A multi-parameter diagnostic framework for radiation fog and nocturnal visibility

Fog formation is a complex boundary-layer phenomenon resulting from the combined effects of thermodynamic saturation, radiative cooling, surface moisture availability, and turbulence suppression. Many existing fog diagnostics evaluate these controlling factors separately, which limits their applicability under rapidly evolving nocturnal conditions. This study presents a multi-parameter diagnostic method designed to assess radiation fog occurrence, intensity, and associated visibility regimes from a climatological perspective. The proposed method integrates 38 coupled diagnostic relationships representing near-surface thermodynamics, radiative deficit, cloud–radiation interactions, synoptic moisture and pressure anomalies, humidity evolution, wind-induced turbulence suppression, latent cooling, and dew-point depression. These components are combined into a unified Radiation Fog Coefficient (RFC) and a normalized Radiation Fog Unit (RFU), enabling threshold-based classification of fog and reduced-visibility conditions. The diagnostic method is evaluated using seven documented nocturnal reduced-visibility events across different regions of Türkiye, including both radiation-fog and deliberately selected non-radiation-fog events. This selection explicitly demonstrates the method’s ability to discriminate between true surface-based radiation fog and other types of visibility reductions.
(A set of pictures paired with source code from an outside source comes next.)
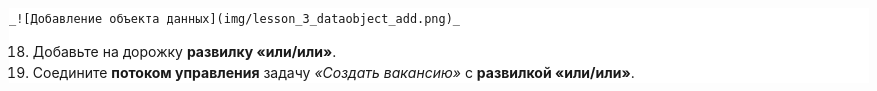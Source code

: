     _![Добавление объекта данных](img/lesson_3_dataobject_add.png)_

18. Добавьте на дорожку **развилку «или/или»**.
19. Соедините **потоком управления** задачу _«Создать вакансию»_ с **развилкой «или/или»**.
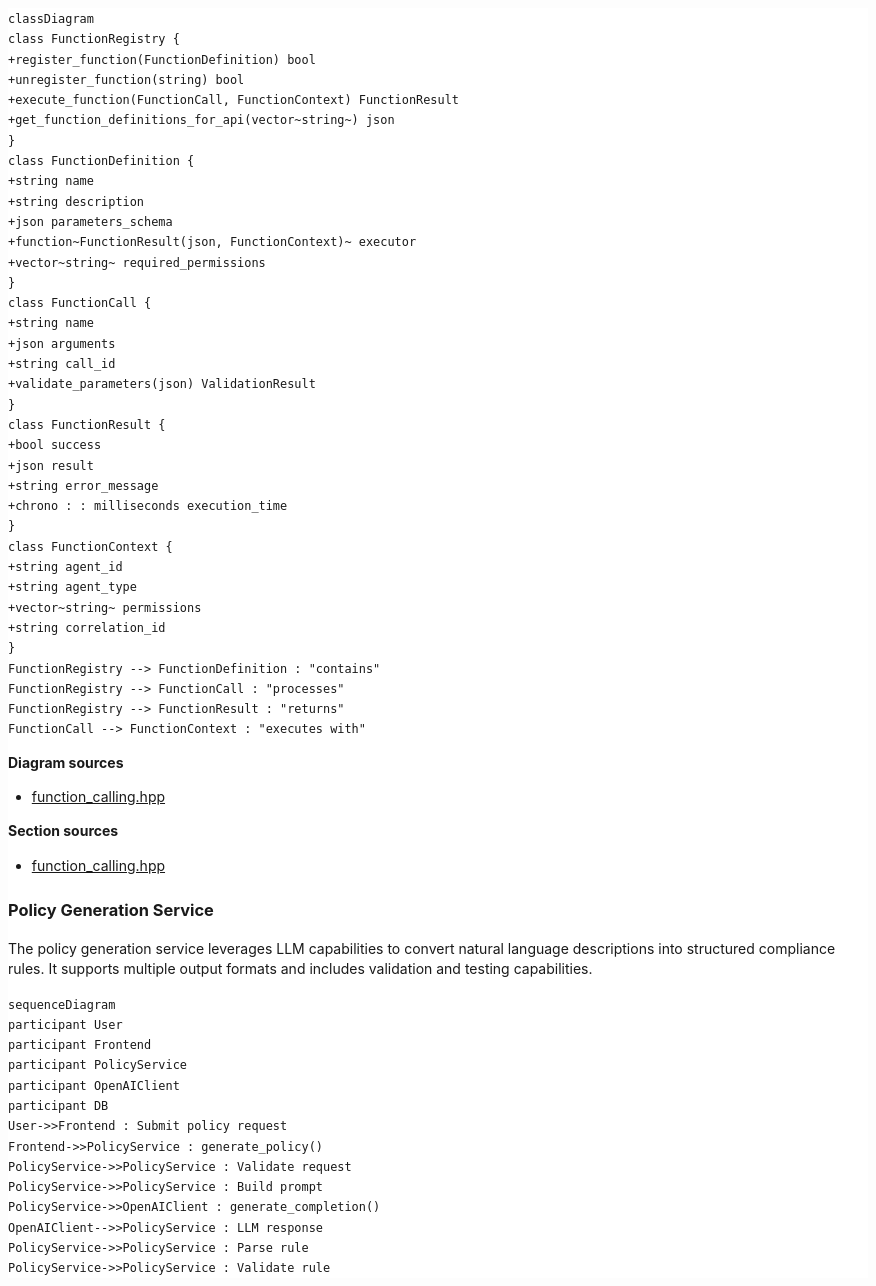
 ```mermaid
classDiagram
class FunctionRegistry {
+register_function(FunctionDefinition) bool
+unregister_function(string) bool
+execute_function(FunctionCall, FunctionContext) FunctionResult
+get_function_definitions_for_api(vector~string~) json
}
class FunctionDefinition {
+string name
+string description
+json parameters_schema
+function~FunctionResult(json, FunctionContext)~ executor
+vector~string~ required_permissions
}
class FunctionCall {
+string name
+json arguments
+string call_id
+validate_parameters(json) ValidationResult
}
class FunctionResult {
+bool success
+json result
+string error_message
+chrono : : milliseconds execution_time
}
class FunctionContext {
+string agent_id
+string agent_type
+vector~string~ permissions
+string correlation_id
}
FunctionRegistry --> FunctionDefinition : "contains"
FunctionRegistry --> FunctionCall : "processes"
FunctionRegistry --> FunctionResult : "returns"
FunctionCall --> FunctionContext : "executes with"
```

**Diagram sources**
- [function_calling.hpp](file://shared/llm/function_calling.hpp#L20-L200)

**Section sources**
- [function_calling.hpp](file://shared/llm/function_calling.hpp#L20-L200)

### Policy Generation Service
The policy generation service leverages LLM capabilities to convert natural language descriptions into structured compliance rules. It supports multiple output formats and includes validation and testing capabilities.

```mermaid
sequenceDiagram
participant User
participant Frontend
participant PolicyService
participant OpenAIClient
participant DB
User->>Frontend : Submit policy request
Frontend->>PolicyService : generate_policy()
PolicyService->>PolicyService : Validate request
PolicyService->>PolicyService : Build prompt
PolicyService->>OpenAIClient : generate_completion()
OpenAIClient-->>PolicyService : LLM response
PolicyService->>PolicyService : Parse rule
PolicyService->>PolicyService : Validate rule
```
The analysis focuses on atmospheric conditions observed between 03:00 and 04:00 local time, corresponding to the period of strongest nocturnal radiative cooling when dew-point depression typically approaches its minimum values, creating thermodynamic conditions most favorable for radiation fog formation. Compared to traditional single-parameter diagnostics, the method demonstrates improved skill in representing the coupled thermodynamic and radiative evolution leading to fog formation. Overall, the proposed diagnostic approach provides a physically interpretable and scalable framework for climatological analyses of radiation fog occurrence and visibility variability under nocturnal boundary-layer conditions.